Regresamos al Burgo al atardecer, cuando el polvo suspendido en el aire y los últimos rayos de sol teñían de rojo los muros de la fortaleza de San Ángel como si fueran de hierro incandescente. Antes de embarcar habíamos paseado otro largo rato por las calles rectas y empinadas de la ciudad nueva, visitando el puerto de Marsamucetto, que está por el lado de poniente, y los albergues o cuarteles famosos de Aragón y de Castilla, este último con su bella escalinata; que en la ciudad cada uno tiene su albergue según las siete lenguas, pues así las llaman ellos, en que se reparten los caballeros de la Orden: los citados Aragón y Castilla -que son de nación española-, Auvernia, Provenza y Francia -las tres de nación francesa-, Italia y Alemania. El caso es que, regresando, echamos pie a tierra en la marina junto al foso del Burgo, donde están las tabernas de marineros y soldados de la ciudad vieja. Y como quedaba más de media hora para la oración, momento en que debíamos recogernos a la galera, decidimos soslayar la mazamorra de a bordo remojando la gorja por nuestra cuenta y masticando algo cristiano en un bodegoncillo. Y allí nos instalamos, en torno a un barril que hacía de mesa, con una mano de carnero en vinagre, chuletas de puerco, un pan de bazar de dos cuartales y un golondrino de vino tinto de Metelín valiente como un Roldan; que, por cierto, nos recordó el de Toro. Mirábamos el vaivén de gente: los hombres morenos de piel y con carácter y costumbres a la siciliana, hablando su lengua mezclada con palabras viejas que venían de los cartagineses; y las mujeres, que allí son bellas aunque rehuyen por honestidad la compañía masculina, y salen de casa cubiertas con mantos negros y pardos a causa de sus parientes y maridos, que son celosos como los españoles, y aún más; costumbre que nos viene a todos de los moros y sarracenos. En ésas estábamos los tres, flojo el arnés, cuando unos soldados y gente de cabo de un bajel veneciano, que bebían cerca, compraron a un santero, que paseaba con su caja de mercancía colgada al cuello, unas piedras de San Pablo, que en Malta son de mucha devoción -es leyenda que el santo naufragó allí- porque tienen fama de curar mordeduras de alacranes y serpientes.

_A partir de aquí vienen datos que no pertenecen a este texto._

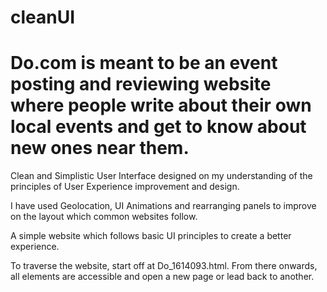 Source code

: # cleanUI
# Do.com is meant to be an event posting and reviewing website where people write about their own local events and get to know about new ones near them.

Clean and Simplistic User Interface designed on my understanding of the principles of User Experience improvement and design.

I have used Geolocation, UI Animations and rearranging panels to improve on the layout which common websites follow.

A simple website which follows basic UI principles to create a better experience.

To traverse the website, start off at Do_1614093.html. From there onwards, all elements are accessible and open a new page or lead back to another.
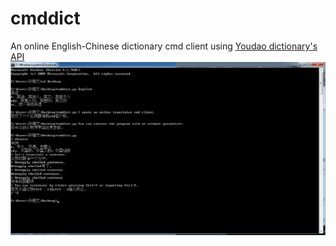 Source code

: # cmddict
An online English-Chinese dictionary cmd client using [Youdao dictionary's API ](http://fanyi.youdao.com/openapi)
![example](translater.jpg)
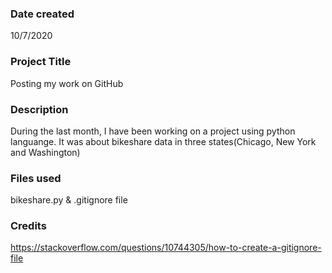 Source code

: ### Date created
10/7/2020

### Project Title
Posting my work on GitHub

### Description
During the last month, I have been working on a project using python languange. It was about bikeshare data in three states(Chicago, New York and Washington)

### Files used
bikeshare.py & .gitignore file

### Credits
https://stackoverflow.com/questions/10744305/how-to-create-a-gitignore-file


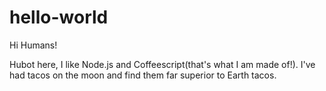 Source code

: # hello-world

Hi Humans!

Hubot here, I like Node.js and Coffeescript(that's what I am made of!).
I've had tacos on the moon and find them far superior to Earth tacos.

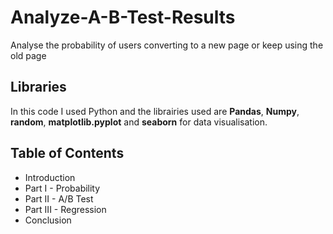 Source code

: # Analyze-A-B-Test-Results
Analyse the probability of users converting to a new page or keep using the old page
## Libraries
In this code I used Python and the librairies used are **Pandas**, **Numpy**, **random**, **matplotlib.pyplot** and **seaborn** 
for data visualisation.
## Table of Contents
* Introduction
* Part I - Probability
* Part II - A/B Test
* Part III - Regression
* Conclusion
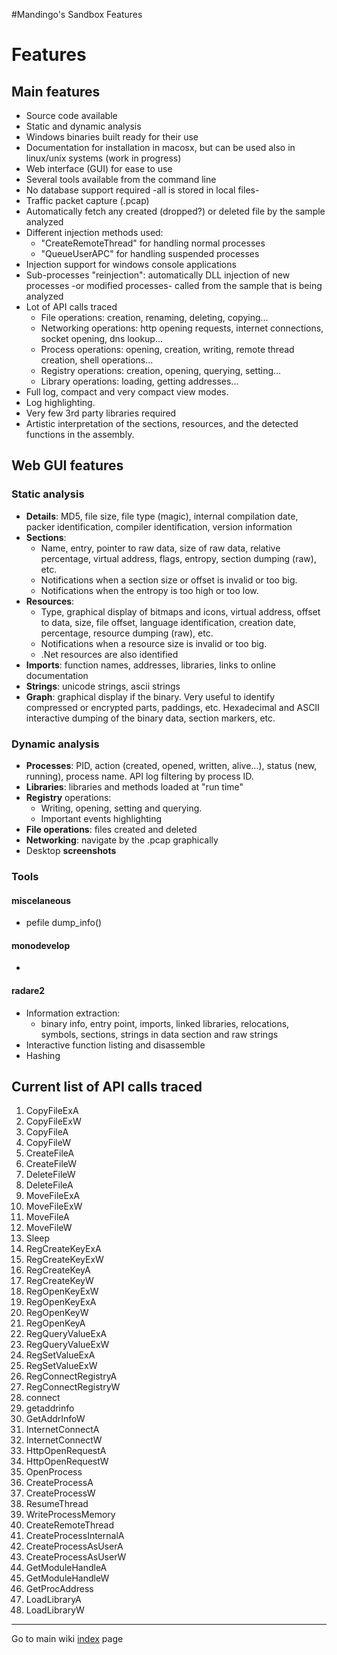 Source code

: #Mandingo's Sandbox Features

# Features #

## Main features ##

  * Source code available
  * Static and dynamic analysis
  * Windows binaries built ready for their use
  * Documentation for installation in macosx, but can be used also in linux/unix systems (work in progress)
  * Web interface (GUI) for ease to use
  * Several tools available from the command line
  * No database support required -all is stored in local files-
  * Traffic packet capture (.pcap)
  * Automatically fetch any created (dropped?) or deleted file by the sample analyzed
  * Different injection methods used:
    * "CreateRemoteThread" for handling normal processes
    * "QueueUserAPC" for handling suspended processes
  * Injection support for windows console applications
  * Sub-processes "reinjection": automatically DLL injection of new processes -or modified processes- called from the sample that is being analyzed
  * Lot of API calls traced
    * File operations: creation, renaming, deleting, copying...
    * Networking operations: http opening requests, internet connections, socket opening, dns lookup...
    * Process operations: opening, creation, writing, remote thread creation, shell operations...
    * Registry operations: creation, opening, querying, setting...
    * Library operations: loading, getting addresses...
  * Full log, compact and very compact view modes.
  * Log highlighting.
  * Very few 3rd party libraries required
  * Artistic interpretation of the sections, resources, and the detected functions in the assembly.

## Web GUI features ##

### Static analysis ###

  * **Details**: MD5, file size, file type (magic), internal compilation date, packer identification, compiler identification, version information
  * **Sections**:
    * Name, entry, pointer to raw data, size of raw data, relative percentage, virtual address, flags, entropy, section dumping (raw), etc.
    * Notifications when a section size or offset is invalid or too big.
    * Notifications when the entropy is too high or too low.
  * **Resources**:
    * Type, graphical display of bitmaps and icons, virtual address, offset to data, size, file offset, language identification, creation date, percentage, resource dumping (raw), etc.
    * Notifications when a resource size is invalid or too big.
    * .Net resources are also identified
  * **Imports**: function names, addresses, libraries, links to online documentation
  * **Strings**: unicode strings, ascii strings
  * **Graph**: graphical display if the binary. Very useful to identify compressed or encrypted parts, paddings, etc. Hexadecimal and ASCII interactive dumping of the binary data, section markers, etc.

### Dynamic analysis ###

  * **Processes**: PID, action (created, opened, written, alive...), status (new, running), process name. API log filtering by process ID.
  * **Libraries**: libraries and methods loaded at "run time"
  * **Registry** operations:
    * Writing, opening, setting and querying.
    * Important events highlighting
  * **File operations**: files created and deleted
  * **Networking**: navigate by the .pcap graphically
  * Desktop **screenshots**

### Tools ###

#### miscelaneous ####

  * pefile dump\_info()

#### monodevelop ####

  * 

#### radare2 ####

  * Information extraction:
    * binary info, entry point, imports, linked libraries, relocations, symbols, sections, strings in data section and raw strings
  * Interactive function listing and disassemble
  * Hashing

## Current list of API calls traced ##

  1. CopyFileExA
  1. CopyFileExW
  1. CopyFileA
  1. CopyFileW
  1. CreateFileA
  1. CreateFileW
  1. DeleteFileW
  1. DeleteFileA
  1. MoveFileExA
  1. MoveFileExW
  1. MoveFileA
  1. MoveFileW
  1. Sleep
  1. RegCreateKeyExA
  1. RegCreateKeyExW
  1. RegCreateKeyA
  1. RegCreateKeyW
  1. RegOpenKeyExW
  1. RegOpenKeyExA
  1. RegOpenKeyW
  1. RegOpenKeyA
  1. RegQueryValueExA
  1. RegQueryValueExW
  1. RegSetValueExA
  1. RegSetValueExW
  1. RegConnectRegistryA
  1. RegConnectRegistryW
  1. connect
  1. getaddrinfo
  1. GetAddrInfoW
  1. InternetConnectA
  1. InternetConnectW
  1. HttpOpenRequestA
  1. HttpOpenRequestW
  1. OpenProcess
  1. CreateProcessA
  1. CreateProcessW
  1. ResumeThread
  1. WriteProcessMemory
  1. CreateRemoteThread
  1. CreateProcessInternalA
  1. CreateProcessAsUserA
  1. CreateProcessAsUserW
  1. GetModuleHandleA
  1. GetModuleHandleW
  1. GetProcAddress
  1. LoadLibraryA
  1. LoadLibraryW

---

Go to main wiki [index](https://code.google.com/p/mandingo/wiki/MandingoSandbox) page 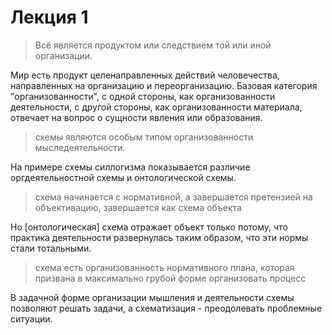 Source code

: # Лекция 1

> Всё является продуктом или следствием той или иной организации.

Мир есть продукт целенаправленных действий человечества, направленных на организацию и переорганизацию. Базовая категория "организованности", с одной стороны, как организованности деятельности, с другой стороны, как организованности материала, отвечает на вопрос о сущности явления или образования.&#x20;

> схемы являются особым типом организованности мыследеятельности.

На примере схемы силлогизма показывается различие оргдеятельностной схемы и онтологической схемы.&#x20;

> схема начинается с нормативной, а завершается претензией на объективацию, завершается как схема объекта

Но \[онтологическая] схема отражает объект только потому, что практика деятельности развернулась таким образом, что эти нормы стали тотальными.&#x20;

> схема есть организованность нормативного плана, которая призвана в максимально грубой форме организовать процесс

В задачной форме организации мышления и деятельности схемы позволяют решать задачи, а схематизация - преодолевать проблемные ситуации.&#x20;
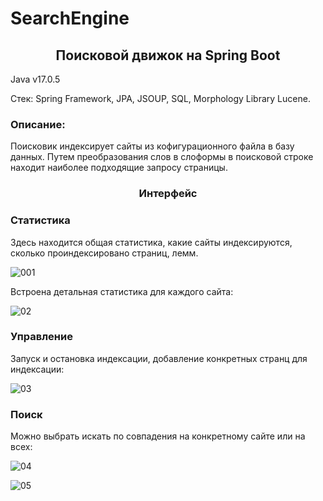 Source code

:# SearchEngine
<h2 align="center">Поисковой движок на Spring Boot</h2>


Java v17.0.5

Стек: Spring Framework, JPA, JSOUP, SQL, Morphology Library Lucene.

<h3>Описание:</h3>
Поисковик индексирует сайты из кофигурационного файла в базу данных. Путем преобразования слов в слоформы в поисковой строке находит наиболее подходящие запросу страницы.
<h3 align="center">Интерфейс</h3>

<h3>Статистика</h3>
Здесь находится общая статистика, какие сайты индексируются, сколько проиндексировано страниц, лемм.


![001](https://user-images.githubusercontent.com/122821058/228916202-4b6f9729-bcb7-4f10-b099-31caaa706e4d.png)


Встроена детальная статистика для каждого сайта:

![02](https://user-images.githubusercontent.com/122821058/228916272-bc0964ec-349b-4ce7-a750-103072e84d51.png)


<h3>Управление</h3>
Запуск и остановка индексации, добавление конкретных странц для индексации:

![03](https://user-images.githubusercontent.com/122821058/228916340-382eb488-f193-4c8e-aaa7-070e93fc684d.png)


<h3>Поиск</h3>
Можно выбрать искать по совпадения на конкретному сайте или на всех: 

![04](https://user-images.githubusercontent.com/122821058/228916823-214768ba-8f70-4964-9c41-437947b24311.png)

![05](https://user-images.githubusercontent.com/122821058/228916879-7edcc0e9-9c25-45f5-b251-4adfe0c397cb.png)
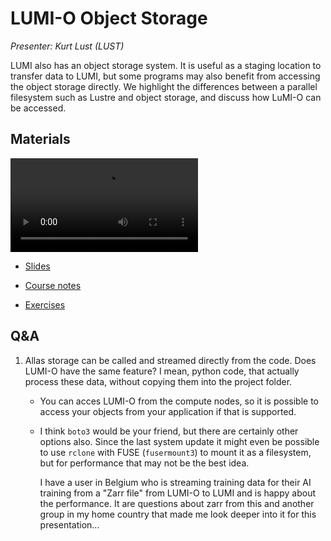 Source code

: # LUMI-O Object Storage

*Presenter: Kurt Lust (LUST)*

LUMI also has an object storage system. It is useful as a staging location
to transfer data to LUMI, but some programs may also benefit from accessing the 
object storage directly.
We highlight the differences
between a parallel filesystem such as Lustre and object storage, and discuss how
LuMI-O can be accessed.


## Materials

<!--
Materials will be made available during and after the lecture
-->

<video src="https://462000265.lumidata.eu/2day-20241210/recordings/10-ObjectStorage.mp4" controls="controls"></video>

-   [Slides](https://462000265.lumidata.eu/2day-20241210/files/LUMI-2day-20241210-10-ObjectStorage.pdf)

-   [Course notes](10-ObjectStorage.md)

-   [Exercises](E10-ObjectStorage.md)

<!--
-   A video recording will follow.
-->


## Q&A

1.  Allas storage can be called and streamed directly from the code. Does LUMI-O have the same feature? I mean, python code, that actually process these data, without copying them into the project folder.

    -   You can acces LUMI-O from the compute nodes, so it is possible to access your objects from your application if that is supported.

    -   I think `boto3` would be your friend, but there are certainly other options also. Since the last system update it might even be possible to use `rclone` with FUSE (`fusermount3`) to mount it as a filesystem, but for performance that may not be the best idea.

        I have a user in Belgium who is streaming training data for their AI training from a "Zarr file" from LUMI-O to LUMI and is happy about the performance. It are questions about zarr from this and another group in my home country that made me look deeper into it for this presentation...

Entonces fui imprudente. Yo no era mozo descreído, pero sí sobrio en cuestiones de fe, como me había enseñado a ser el capitán Alatriste. Y con la insolencia de mi juventud no pude evitar una sonrisa cuando vi que uno de los venecianos mostraba a sus compañeros, muy satisfecho, una de tales piedras engarzada en un cordón; con tan mala fortuna que advirtió mi gesto, mortificándose. No debía de ser hombre sufrido, pues torciendo la boca se me encaró con mal talante, viniéndose a mí con una mano apoyada en el pomo de la temeraria y sus compañeros haciéndole espaldas.

– Discúlpate -me aconsejó entre dientes el capitán Alatriste.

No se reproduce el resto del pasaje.